Would you please give the entries again word for word, with no images in your copy?

Collected data:

□ □ □ □ □

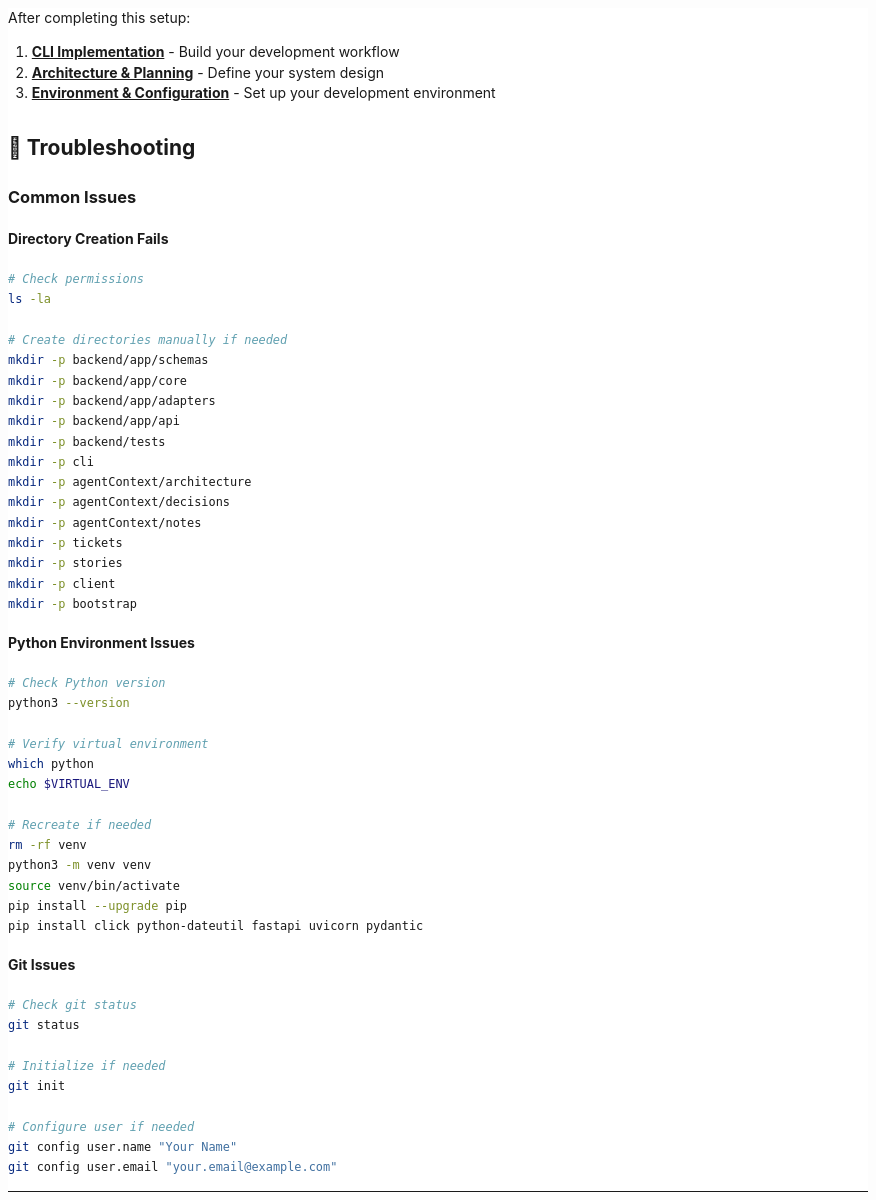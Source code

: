 After completing this setup:

1. **[CLI Implementation](02-cli-implementation.md)** - Build your development workflow
2. **[Architecture & Planning](03-architecture-planning.md)** - Define your system design
3. **[Environment & Configuration](04-environment-configuration.md)** - Set up your development environment

## 🔧 Troubleshooting

### Common Issues

#### **Directory Creation Fails**
```bash
# Check permissions
ls -la

# Create directories manually if needed
mkdir -p backend/app/schemas
mkdir -p backend/app/core
mkdir -p backend/app/adapters
mkdir -p backend/app/api
mkdir -p backend/tests
mkdir -p cli
mkdir -p agentContext/architecture
mkdir -p agentContext/decisions
mkdir -p agentContext/notes
mkdir -p tickets
mkdir -p stories
mkdir -p client
mkdir -p bootstrap
```

#### **Python Environment Issues**
```bash
# Check Python version
python3 --version

# Verify virtual environment
which python
echo $VIRTUAL_ENV

# Recreate if needed
rm -rf venv
python3 -m venv venv
source venv/bin/activate
pip install --upgrade pip
pip install click python-dateutil fastapi uvicorn pydantic
```

#### **Git Issues**
```bash
# Check git status
git status

# Initialize if needed
git init

# Configure user if needed
git config user.name "Your Name"
git config user.email "your.email@example.com"
```

---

□ □ □ □ □

Result of the exercise:
Source code

: After completing this setup:

1. **[CLI Implementation](02-cli-implementation.md)** - Build your development workflow
2. **[Architecture & Planning](03-architecture-planning.md)** - Define your system design
3. **[Environment & Configuration](04-environment-configuration.md)** - Set up your development environment

## 🔧 Troubleshooting

### Common Issues

#### **Directory Creation Fails**
```bash
# Check permissions
ls -la

# Create directories manually if needed
mkdir -p backend/app/schemas
mkdir -p backend/app/core
mkdir -p backend/app/adapters
mkdir -p backend/app/api
mkdir -p backend/tests
mkdir -p cli
mkdir -p agentContext/architecture
mkdir -p agentContext/decisions
mkdir -p agentContext/notes
mkdir -p tickets
mkdir -p stories
mkdir -p client
mkdir -p bootstrap
```

#### **Python Environment Issues**
```bash
# Check Python version
python3 --version

# Verify virtual environment
which python
echo $VIRTUAL_ENV

# Recreate if needed
rm -rf venv
python3 -m venv venv
source venv/bin/activate
pip install --upgrade pip
pip install click python-dateutil fastapi uvicorn pydantic
```

#### **Git Issues**
```bash
# Check git status
git status

# Initialize if needed
git init

# Configure user if needed
git config user.name "Your Name"
git config user.email "your.email@example.com"
```

---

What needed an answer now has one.